### Data Preprocessing

***DO NOT RUN THIS FILE***: It is used to generate edge list files which can be found in the data folder

**Synthetic Data:**

Creating 2 random synthetic graphs with 5000 nodes and 10000 edges:

- undirected
- directed

In [3]:
import networkx as nx

In [None]:
# PLEASE DONT RE-RUN

# undirected random graph

G1 = nx.gnm_random_graph(5000, 10000, seed=42)

nx.write_edgelist(G1, "rand_undir_graph_edgelist.txt", data=False)


In [None]:
# PLEASE DONT RE-RUN

# directed random graph

G2 = nx.gnm_random_graph(5000, 10000, directed=True, seed=42)

nx.write_edgelist(G2, "rand_dir_graph_edgelist.txt", data=False)

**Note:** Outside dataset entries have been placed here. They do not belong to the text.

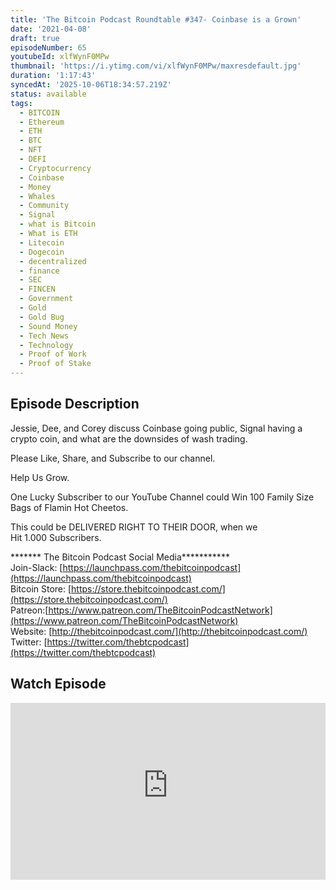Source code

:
 ```yaml
---
title: 'The Bitcoin Podcast Roundtable #347- Coinbase is a Grown'
date: '2021-04-08'
draft: true
episodeNumber: 65
youtubeId: xlfWynF0MPw
thumbnail: 'https://i.ytimg.com/vi/xlfWynF0MPw/maxresdefault.jpg'
duration: '1:17:43'
syncedAt: '2025-10-06T18:34:57.219Z'
status: available
tags:
  - BITCOIN
  - Ethereum
  - ETH
  - BTC
  - NFT
  - DEFI
  - Cryptocurrency
  - Coinbase
  - Money
  - Whales
  - Community
  - Signal
  - what is Bitcoin
  - What is ETH
  - Litecoin
  - Dogecoin
  - decentralized
  - finance
  - SEC
  - FINCEN
  - Government
  - Gold
  - Gold Bug
  - Sound Money
  - Tech News
  - Technology
  - Proof of Work
  - Proof of Stake
---
```

## Episode Description

Jessie, Dee, and Corey discuss Coinbase going public, Signal having a crypto coin, and what are the downsides of wash trading.  
  
Please Like, Share, and Subscribe to our channel.   
  
Help Us Grow.  
  
One Lucky Subscriber to our YouTube Channel could Win 100  Family Size Bags of  Flamin Hot Cheetos.  
  
This could be  DELIVERED RIGHT TO THEIR DOOR, when we   
Hit 1.000 Subscribers.  
  
  
\*\*\*\*\*\*\* The Bitcoin Podcast Social Media\*\*\*\*\*\*\*\*\*\*\*  
Join-Slack: [https://launchpass.com/thebitcoinpodcast](https://launchpass.com/thebitcoinpodcast)  
Bitcoin Store: [https://store.thebitcoinpodcast.com/](https://store.thebitcoinpodcast.com/)  
Patreon:[https://www.patreon.com/TheBitcoinPodcastNetwork](https://www.patreon.com/TheBitcoinPodcastNetwork)  
Website: [http://thebitcoinpodcast.com/](http://thebitcoinpodcast.com/)  
Twitter: [https://twitter.com/thebtcpodcast](https://twitter.com/thebtcpodcast)

## Watch Episode

<div style="position: relative; padding-bottom: 56.25%; height: 0; overflow: hidden;">
  <iframe
    src="https://www.youtube-nocookie.com/embed/xlfWynF0MPw"
    style="position: absolute; top: 0; left: 0; width: 100%; height: 100%;"
    frameborder="0"
    allow="accelerometer; autoplay; clipboard-write; encrypted-media; gyroscope; picture-in-picture"
    allowfullscreen
  ></iframe>
</div>

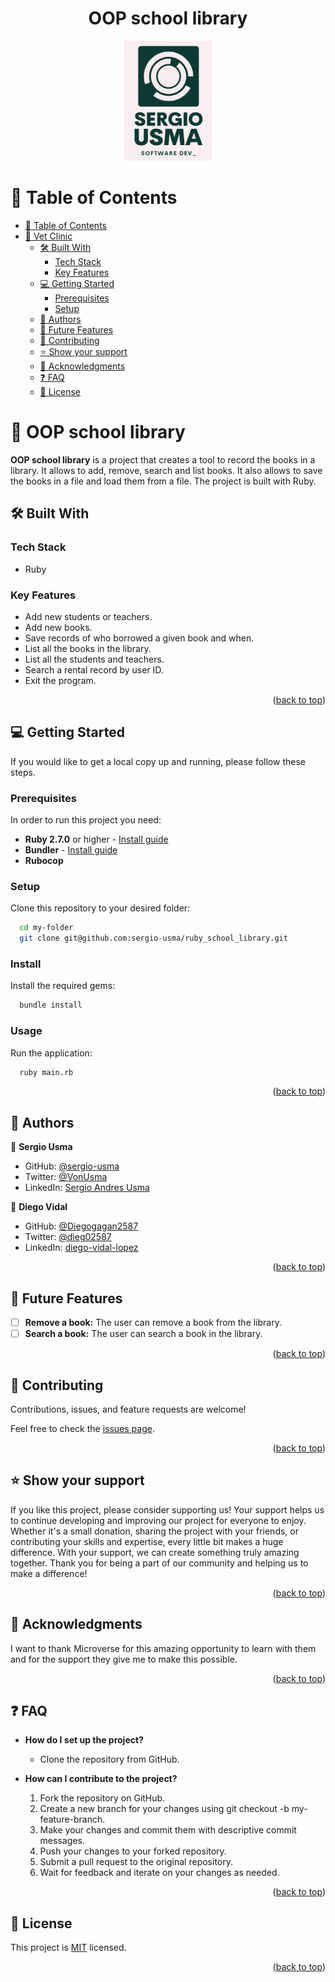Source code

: <div align="center">
<h1><b>OOP school library</b></h1>
  <img src="logo.png" alt="logo" width="140"  height="auto" />

</div>

<a name="readme-top"></a>

<!-- TABLE OF CONTENTS -->

# 📗 Table of Contents

- [📗 Table of Contents](#-table-of-contents)
- [📖 Vet Clinic ](#-vet-clinic-)
    - [🛠 Built With ](#-built-with-)
        - [Tech Stack ](#tech-stack-)
        - [Key Features ](#key-features-)
    - [💻 Getting Started ](#-getting-started-)
        - [Prerequisites](#prerequisites)
        - [Setup](#setup)
    - [👥 Authors ](#-authors-)
    - [🔭 Future Features ](#-future-features-)
    - [🤝 Contributing ](#-contributing-)
    - [⭐️ Show your support ](#️-show-your-support-)
    - [🙏 Acknowledgments ](#-acknowledgments-)
    - [❓ FAQ ](#-faq-)
    - [📝 License ](#-license-)

<!-- PROJECT DESCRIPTION -->

# 📖 OOP school library <a name="about-project"></a>

**OOP school library** is a project that creates a tool to record the books in a library. It allows to add, remove, search and list books. It also allows to save the books in a file and load them from a file. The project is built with Ruby.

## 🛠 Built With <a name="built-with"></a>

### Tech Stack <a name="tech-stack"></a>

  <ul>
  <li>Ruby</li>
  </ul>

<!-- Features -->

### Key Features <a name="key-features"></a>

- Add new students or teachers.
- Add new books.
- Save records of who borrowed a given book and when.
- List all the books in the library.
- List all the students and teachers.
- Search a rental record by user ID.
- Exit the program.

<p align="right">(<a href="#readme-top">back to top</a>)</p>

<!-- GETTING STARTED -->

## 💻 Getting Started <a name="getting-started"></a>

If you would like to get a local copy up and running, please follow these steps.

### Prerequisites

In order to run this project you need:

- **Ruby 2.7.0** or higher - [Install guide](https://www.ruby-lang.org/en/documentation/installation/)
- **Bundler** - [Install guide](https://bundler.io/)
- **Rubocop**

### Setup

Clone this repository to your desired folder:

```sh
  cd my-folder
  git clone git@github.com:sergio-usma/ruby_school_library.git
```

### Install

Install the required gems:

```sh
  bundle install
```

### Usage

Run the application:

```sh
  ruby main.rb
```

<p align="right">(<a href="#readme-top">back to top</a>)</p>

<!-- AUTHORS -->

## 👥 Authors <a name="authors"></a>


👤 **Sergio Usma**

- GitHub: [@sergio-usma](https://github.com/sergio-usma)
- Twitter: [@VonUsma](https://twitter.com/vonusma)
- LinkedIn: [Sergio Andres Usma](https://www.linkedin.com/in/sergiousma/)

👤 **Diego Vidal**

- GitHub: [@Diegogagan2587](https://github.com/Diegogagan2587)
- Twitter: [@dieg02587](https://twitter.com/dieg02587)
- LinkedIn: [diego-vidal-lopez](https://www.linkedin.com/in/diego-vidal-lopez/)

<p align="right">(<a href="#readme-top">back to top</a>)</p>

<!-- FUTURE FEATURES -->

## 🔭 Future Features <a name="future-features"></a>
- [ ] **Remove a book:** The user can remove a book from the library.
- [ ] **Search a book:** The user can search a book in the library.

<p align="right">(<a href="#readme-top">back to top</a>)</p>

<!-- CONTRIBUTING -->

## 🤝 Contributing <a name="contributing"></a>

Contributions, issues, and feature requests are welcome!

Feel free to check the [issues page](https://github.com/sergio-usma/ruby_school_library/issues).

<p align="right">(<a href="#readme-top">back to top</a>)</p>

<!-- SUPPORT -->

## ⭐️ Show your support <a name="support"></a>

If you like this project, please consider supporting us! Your support helps us to continue developing and improving our project for everyone to enjoy. Whether it's a small donation, sharing the project with your friends, or contributing your skills and expertise, every little bit makes a huge difference. With your support, we can create something truly amazing together. Thank you for being a part of our community and helping us to make a difference!

<p align="right">(<a href="#readme-top">back to top</a>)</p>

<!-- ACKNOWLEDGEMENTS -->

## 🙏 Acknowledgments <a name="acknowledgements"></a>

I want to thank Microverse for this amazing opportunity to learn with them and for the support they give me to make this possible.

<p align="right">(<a href="#readme-top">back to top</a>)</p>

<!-- FAQ (optional) -->

## ❓ FAQ <a name="faq"></a>

- **How do I set up the project?**

    - Clone the repository from GitHub.

- **How can I contribute to the project?**

    1. Fork the repository on GitHub.
    2. Create a new branch for your changes using git checkout -b my-feature-branch.
    3. Make your changes and commit them with descriptive commit messages.
    4. Push your changes to your forked repository.
    5. Submit a pull request to the original repository.
    6. Wait for feedback and iterate on your changes as needed.

<p align="right">(<a href="#readme-top">back to top</a>)</p>

<!-- LICENSE -->

## 📝 License <a name="license"></a>

This project is [MIT](./LICENSE) licensed.

<p align="right">(<a href="#readme-top">back to top</a>)</p>
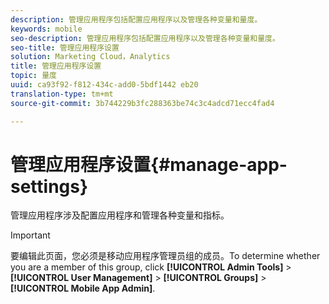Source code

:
 ```yaml
---
description: 管理应用程序包括配置应用程序以及管理各种变量和量度。
keywords: mobile
seo-description: 管理应用程序包括配置应用程序以及管理各种变量和量度。
seo-title: 管理应用程序设置
solution: Marketing Cloud，Analytics
title: 管理应用程序设置
topic: 量度
uuid: ca93f92-f812-434c-add0-5bdf1442 eb20
translation-type: tm+mt
source-git-commit: 3b744229b3fc288363be74c3c4adcd71ecc4fad4

---
```



# 管理应用程序设置{#manage-app-settings}

管理应用程序涉及配置应用程序和管理各种变量和指标。

>[!IMPORTANT]
>
>要编辑此页面，您必须是移动应用程序管理员组的成员。To determine whether you are a member of this group, click **[!UICONTROL Admin Tools]** &gt; **[!UICONTROL User Management]** &gt; **[!UICONTROL Groups]** &gt; **[!UICONTROL Mobile App Admin]**.

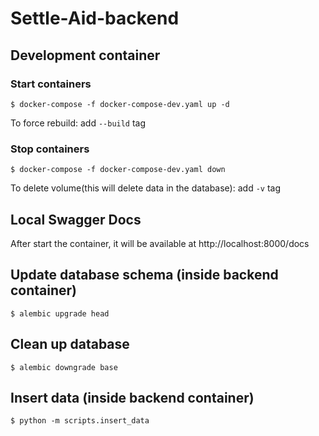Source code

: # Settle-Aid-backend

## Development container

### Start containers
```
$ docker-compose -f docker-compose-dev.yaml up -d
```

To force rebuild: add `--build` tag

### Stop containers
```
$ docker-compose -f docker-compose-dev.yaml down
```

To delete volume(this will delete data in the database): add `-v` tag

## Local Swagger Docs
After start the container, it will be available at
http://localhost:8000/docs

## Update database schema (inside backend container)

```
$ alembic upgrade head
```

## Clean up database
```
$ alembic downgrade base
```

## Insert data (inside backend container)
```
$ python -m scripts.insert_data
```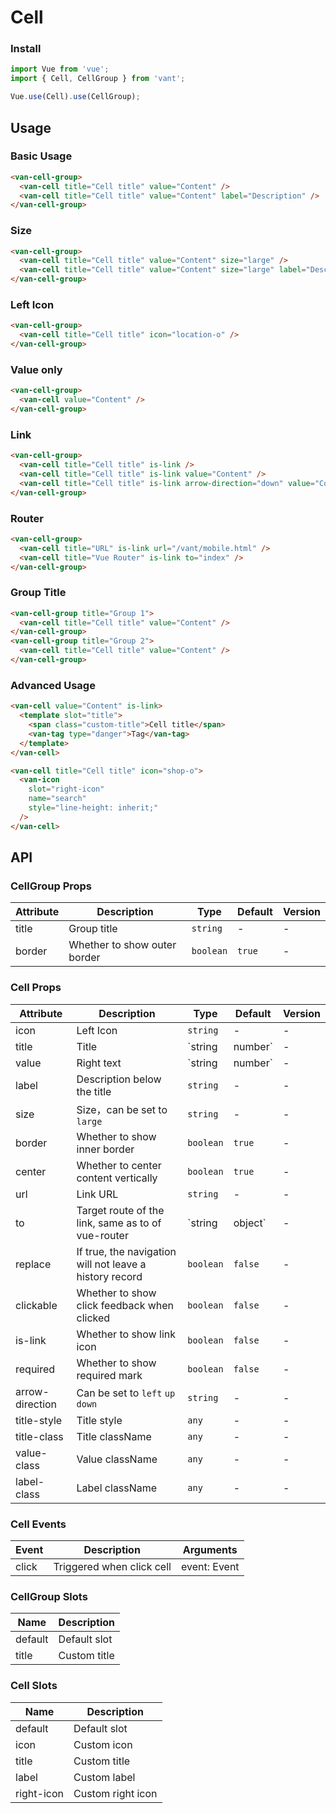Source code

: # Cell

### Install

``` javascript
import Vue from 'vue';
import { Cell, CellGroup } from 'vant';

Vue.use(Cell).use(CellGroup);
```

## Usage

### Basic Usage

```html
<van-cell-group>
  <van-cell title="Cell title" value="Content" />
  <van-cell title="Cell title" value="Content" label="Description" />
</van-cell-group>
```

### Size

```html
<van-cell-group>
  <van-cell title="Cell title" value="Content" size="large" />
  <van-cell title="Cell title" value="Content" size="large" label="Description" />
</van-cell-group>
```

### Left Icon

```html
<van-cell-group>
  <van-cell title="Cell title" icon="location-o" />
</van-cell-group>
```

### Value only

```html
<van-cell-group>
  <van-cell value="Content" />
</van-cell-group>
```

### Link

```html
<van-cell-group>
  <van-cell title="Cell title" is-link />
  <van-cell title="Cell title" is-link value="Content" />
  <van-cell title="Cell title" is-link arrow-direction="down" value="Content" />
</van-cell-group>
```

### Router

```html
<van-cell-group>
  <van-cell title="URL" is-link url="/vant/mobile.html" />
  <van-cell title="Vue Router" is-link to="index" />
</van-cell-group>
```

### Group Title

```html
<van-cell-group title="Group 1">
  <van-cell title="Cell title" value="Content" />
</van-cell-group>
<van-cell-group title="Group 2">
  <van-cell title="Cell title" value="Content" />
</van-cell-group>
```

### Advanced Usage

```html
<van-cell value="Content" is-link>
  <template slot="title">
    <span class="custom-title">Cell title</span>
    <van-tag type="danger">Tag</van-tag>
  </template>
</van-cell>

<van-cell title="Cell title" icon="shop-o">
  <van-icon
    slot="right-icon"
    name="search"
    style="line-height: inherit;"
  />
</van-cell>
```

## API

### CellGroup Props

| Attribute | Description | Type | Default | Version |
|------|------|------|------|------|
| title | Group title | `string` | - | - |
| border | Whether to show outer border | `boolean` | `true` | - |

### Cell Props

| Attribute | Description | Type | Default | Version |
|------|------|------|------|------|
| icon | Left Icon | `string` | - | - |
| title | Title | `string | number` | - | - |
| value | Right text | `string | number` | - | - |
| label | Description below the title | `string` | - | - |
| size | Size，can be set to `large` | `string` | - | - |
| border | Whether to show inner border | `boolean` | `true` | - |
| center | Whether to center content vertically | `boolean` | `true` | - |
| url | Link URL | `string` | - | - |
| to | Target route of the link, same as to of vue-router | `string | object` | - | - |
| replace | If true, the navigation will not leave a history record | `boolean` | `false` | - |
| clickable | Whether to show click feedback when clicked | `boolean` | `false` | - |
| is-link | Whether to show link icon | `boolean` | `false` | - |
| required | Whether to show required mark | `boolean` | `false` | - |
| arrow-direction | Can be set to `left` `up` `down` | `string` | - | - |
| title-style | Title style | `any` | - | - |
| title-class | Title className | `any` | - | - |
| value-class | Value className | `any` | - | - |
| label-class | Label className | `any` | - | - |

### Cell Events

| Event | Description | Arguments |
|------|------|------|
| click | Triggered when click cell | event: Event |

### CellGroup Slots

| Name | Description |
|------|------|
| default | Default slot |
| title | Custom title |

### Cell Slots

| Name | Description |
|------|------|
| default | Default slot |
| icon | Custom icon |
| title | Custom title |
| label | Custom label |
| right-icon | Custom right icon |
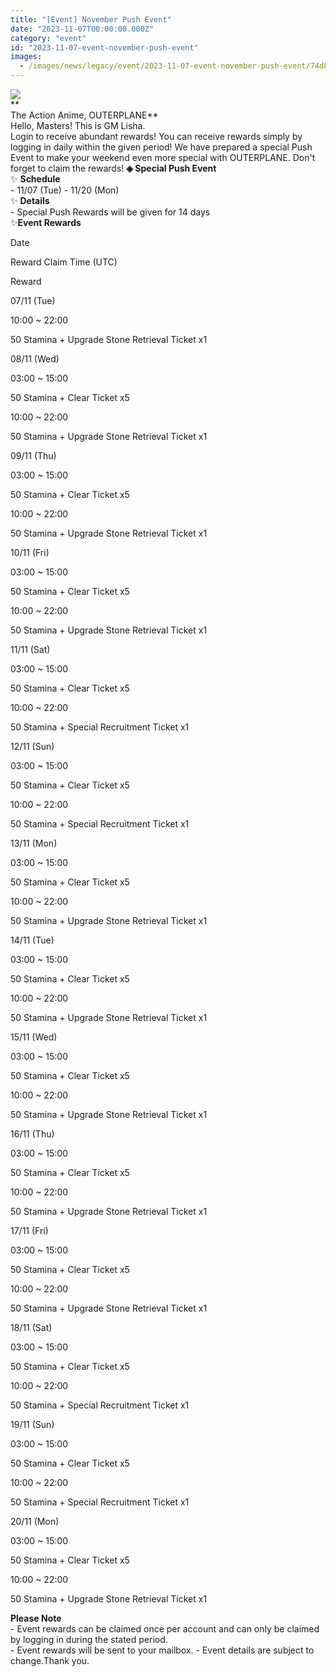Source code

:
 ```yaml
---
title: "[Event] November Push Event"
date: "2023-11-07T00:00:00.000Z"
category: "event"
id: "2023-11-07-event-november-push-event"
images:
  - /images/news/legacy/event/2023-11-07-event-november-push-event/74d8b790ad5d421fa26010a1298d5717.webp
---
```


![](/images/news/legacy/event/2023-11-07-event-november-push-event/74d8b790ad5d421fa26010a1298d5717.webp)  
**  
The Action Anime, OUTERPLANE**  
Hello, Masters! This is GM Lisha.  
Login to receive abundant rewards! You can receive rewards simply by logging in daily within the given period! We have prepared a special Push Event to make your weekend even more special with OUTERPLANE. Don't forget to claim the rewards! **◈ Special Push Event**  
✨ **Schedule**  
\- 11/07 (Tue) - 11/20 (Mon)  
✨ **Details**  
\- Special Push Rewards will be given for 14 days  
✨**Event Rewards**

Date

Reward Claim Time (UTC)

Reward

07/11 (Tue)

10:00 ~ 22:00

50 Stamina + Upgrade Stone Retrieval Ticket x1

08/11 (Wed)

03:00 ~ 15:00

50 Stamina + Clear Ticket x5

10:00 ~ 22:00

50 Stamina + Upgrade Stone Retrieval Ticket x1

09/11 (Thu)

03:00 ~ 15:00

50 Stamina + Clear Ticket x5

10:00 ~ 22:00

50 Stamina + Upgrade Stone Retrieval Ticket x1

10/11 (Fri)

03:00 ~ 15:00

50 Stamina + Clear Ticket x5

10:00 ~ 22:00

50 Stamina + Upgrade Stone Retrieval Ticket x1

11/11 (Sat)

03:00 ~ 15:00

50 Stamina + Clear Ticket x5

10:00 ~ 22:00

50 Stamina + Special Recruitment Ticket x1

12/11 (Sun)

03:00 ~ 15:00

50 Stamina + Clear Ticket x5

10:00 ~ 22:00

50 Stamina + Special Recruitment Ticket x1

13/11 (Mon)

03:00 ~ 15:00

50 Stamina + Clear Ticket x5

10:00 ~ 22:00

50 Stamina + Upgrade Stone Retrieval Ticket x1

14/11 (Tue)

03:00 ~ 15:00

50 Stamina + Clear Ticket x5

10:00 ~ 22:00

50 Stamina + Upgrade Stone Retrieval Ticket x1

15/11 (Wed)

03:00 ~ 15:00

50 Stamina + Clear Ticket x5

10:00 ~ 22:00

50 Stamina + Upgrade Stone Retrieval Ticket x1

16/11 (Thu)

03:00 ~ 15:00

50 Stamina + Clear Ticket x5

10:00 ~ 22:00

50 Stamina + Upgrade Stone Retrieval Ticket x1

17/11 (Fri)

03:00 ~ 15:00

50 Stamina + Clear Ticket x5

10:00 ~ 22:00

50 Stamina + Upgrade Stone Retrieval Ticket x1

18/11 (Sat)

03:00 ~ 15:00

50 Stamina + Clear Ticket x5

10:00 ~ 22:00

50 Stamina + Special Recruitment Ticket x1

19/11 (Sun)

03:00 ~ 15:00

50 Stamina + Clear Ticket x5

10:00 ~ 22:00

50 Stamina + Special Recruitment Ticket x1

20/11 (Mon)

03:00 ~ 15:00

50 Stamina + Clear Ticket x5

10:00 ~ 22:00

50 Stamina + Upgrade Stone Retrieval Ticket x1

  
**Please Note**  
\- Event rewards can be claimed once per account and can only be claimed by logging in during the stated period.   
\- Event rewards will be sent to your mailbox. - Event details are subject to change.Thank you.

**Real-world Data from the Paper**

Creating an edge list for the *Rome road network*

In [7]:
road_network = nx.DiGraph()  # directed graph

In [8]:
with open("../data/real-world-old/road-network-rome99.gr.txt") as f:
    for line in f:
        if line.startswith("a"):
            parts = line.split()
            u = int(parts[1])
            v = int(parts[2])
            w = float(parts[3])  # edge weight (distance)
            road_network.add_edge(u, v, weight=w)

In [9]:
print("Nodes:", road_network.number_of_nodes())
print("Edges:", road_network.number_of_edges())

Nodes: 3353
Edges: 8859


In [10]:
nx.write_edgelist(
    road_network,
    "road_network_rome99_edgelist.txt",  # new file
    data=['weight'],                      # include weights
    delimiter=' ',
)

Converting the .mat file to an edge list for the *Crawl network*

In [11]:
import scipy.io
import numpy as np
import scipy.sparse

In [None]:
# load  .mat file
mat_data = scipy.io.loadmat("../data/real-world-old/crawl-network-wb-cs-stanford.mat")

In [3]:
print(mat_data.keys())

dict_keys(['__header__', '__version__', '__globals__', 'Problem'])


In [None]:
# understand data types
problem = mat_data['Problem']

print(type(problem))
print(problem.dtype)

<class 'numpy.ndarray'>
[('name', 'O'), ('title', 'O'), ('A', 'O'), ('id', 'O'), ('date', 'O'), ('author', 'O'), ('ed', 'O'), ('kind', 'O'), ('notes', 'O')]


In [5]:
problem_struct = mat_data['Problem'][0,0]  # access the struct

In [None]:
adj = problem_struct['A']  # adjacency matrix
print(adj.shape)            
print(type(adj))

(9914, 9914)
<class 'scipy.sparse._csc.csc_array'>


In [14]:
adj_coo = adj.tocoo()  # convert to COO format

In [None]:
edge_list = np.vstack((adj_coo.row, adj_coo.col, adj_coo.data)).T
print(edge_list.shape)  


(36854, 3)


In [16]:
# save as a text file
np.savetxt(
    "crawl_network_edgelist.txt",
    edge_list,
    fmt=['%d', '%d', '%.6f'],
    delimiter=' '
)


Creating an edge list for the *Cite Network*

In [17]:
import scipy.io
import numpy as np
import scipy.sparse

In [18]:
# load  .mat file
mat_data = scipy.io.loadmat("../data/real-world-old/cite-network-Lederberg.mat")

In [19]:
print(mat_data.keys())

dict_keys(['__header__', '__version__', '__globals__', 'Problem'])


In [20]:
# understand data types
problem = mat_data['Problem']

print(type(problem))
print(problem.dtype)

<class 'numpy.ndarray'>
[('name', 'O'), ('title', 'O'), ('A', 'O'), ('id', 'O'), ('kind', 'O'), ('notes', 'O'), ('aux', 'O'), ('date', 'O'), ('author', 'O'), ('ed', 'O')]


In [21]:
problem_struct = mat_data['Problem'][0,0]  # access the struct
adj = problem_struct['A']  # adjacency matrix
print(adj.shape)            
print(type(adj))

(8843, 8843)
<class 'scipy.sparse._csc.csc_array'>


In [22]:
adj_coo = adj.tocoo()  # convert to COO format

In [23]:
edge_list = np.vstack((adj_coo.row, adj_coo.col, adj_coo.data)).T
print(edge_list.shape)

(41601, 3)


In [24]:
# save as a text file
np.savetxt(
    "cite_network_edgelist.txt",
    edge_list,
    fmt=['%d', '%d', '%.6f'],
    delimiter=' '
)